__DESCRIPTION OF THE TASK__.
Exact reproduction required: the lines below from the line with "레지스터는 머릿글자들을 대문자로 표시(MAR, PC, IR 등)" to the line with "</code> Верстка при помощи bootstrap.", both ends included, and no others.

[SUPPLIED DATA Boundary: Start]

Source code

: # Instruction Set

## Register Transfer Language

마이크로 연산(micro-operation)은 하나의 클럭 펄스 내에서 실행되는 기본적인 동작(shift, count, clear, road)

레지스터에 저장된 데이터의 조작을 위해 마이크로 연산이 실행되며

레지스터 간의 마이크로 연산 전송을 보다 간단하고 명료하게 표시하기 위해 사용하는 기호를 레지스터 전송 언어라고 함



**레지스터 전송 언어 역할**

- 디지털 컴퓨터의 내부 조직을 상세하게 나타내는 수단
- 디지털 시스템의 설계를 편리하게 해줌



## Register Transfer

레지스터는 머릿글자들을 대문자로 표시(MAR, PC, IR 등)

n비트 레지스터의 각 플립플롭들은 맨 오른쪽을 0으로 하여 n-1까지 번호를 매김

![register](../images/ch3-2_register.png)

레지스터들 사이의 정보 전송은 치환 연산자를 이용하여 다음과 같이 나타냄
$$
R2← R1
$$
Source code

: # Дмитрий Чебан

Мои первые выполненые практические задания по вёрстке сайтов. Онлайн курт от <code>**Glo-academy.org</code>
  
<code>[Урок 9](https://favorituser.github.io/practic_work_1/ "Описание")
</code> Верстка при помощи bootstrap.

[SUPPLIED DATA Boundary: End]
[SUPPLIED DATA Boundary: Start]

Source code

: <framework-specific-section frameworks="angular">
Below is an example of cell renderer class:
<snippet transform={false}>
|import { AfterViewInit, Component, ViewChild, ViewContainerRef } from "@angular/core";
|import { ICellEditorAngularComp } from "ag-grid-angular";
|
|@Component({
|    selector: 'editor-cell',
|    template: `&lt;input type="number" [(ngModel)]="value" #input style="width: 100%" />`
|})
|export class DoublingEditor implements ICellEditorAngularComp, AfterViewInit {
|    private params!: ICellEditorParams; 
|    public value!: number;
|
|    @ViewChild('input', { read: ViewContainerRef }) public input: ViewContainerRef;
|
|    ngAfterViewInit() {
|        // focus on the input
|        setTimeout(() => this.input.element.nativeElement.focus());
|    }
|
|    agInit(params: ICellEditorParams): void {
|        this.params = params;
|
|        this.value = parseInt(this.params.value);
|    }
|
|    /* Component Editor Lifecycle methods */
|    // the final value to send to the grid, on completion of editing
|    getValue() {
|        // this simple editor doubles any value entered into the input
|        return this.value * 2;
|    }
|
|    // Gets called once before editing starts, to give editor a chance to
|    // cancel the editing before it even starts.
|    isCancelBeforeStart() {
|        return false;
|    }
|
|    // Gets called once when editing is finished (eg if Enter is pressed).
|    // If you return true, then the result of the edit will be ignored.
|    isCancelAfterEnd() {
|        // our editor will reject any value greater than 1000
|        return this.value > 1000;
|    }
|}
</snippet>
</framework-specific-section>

[SUPPLIED DATA Boundary: End]

__ANSWER BELOW__.
레지스터는 머릿글자들을 대문자로 표시(MAR, PC, IR 등)

n비트 레지스터의 각 플립플롭들은 맨 오른쪽을 0으로 하여 n-1까지 번호를 매김

![register](../images/ch3-2_register.png)

레지스터들 사이의 정보 전송은 치환 연산자를 이용하여 다음과 같이 나타냄
$$
R2← R1
$$
Source code

: # Дмитрий Чебан

Мои первые выполненые практические задания по вёрстке сайтов. Онлайн курт от <code>**Glo-academy.org</code>
  
<code>[Урок 9](https://favorituser.github.io/practic_work_1/ "Описание")
</code> Верстка при помощи bootstrap.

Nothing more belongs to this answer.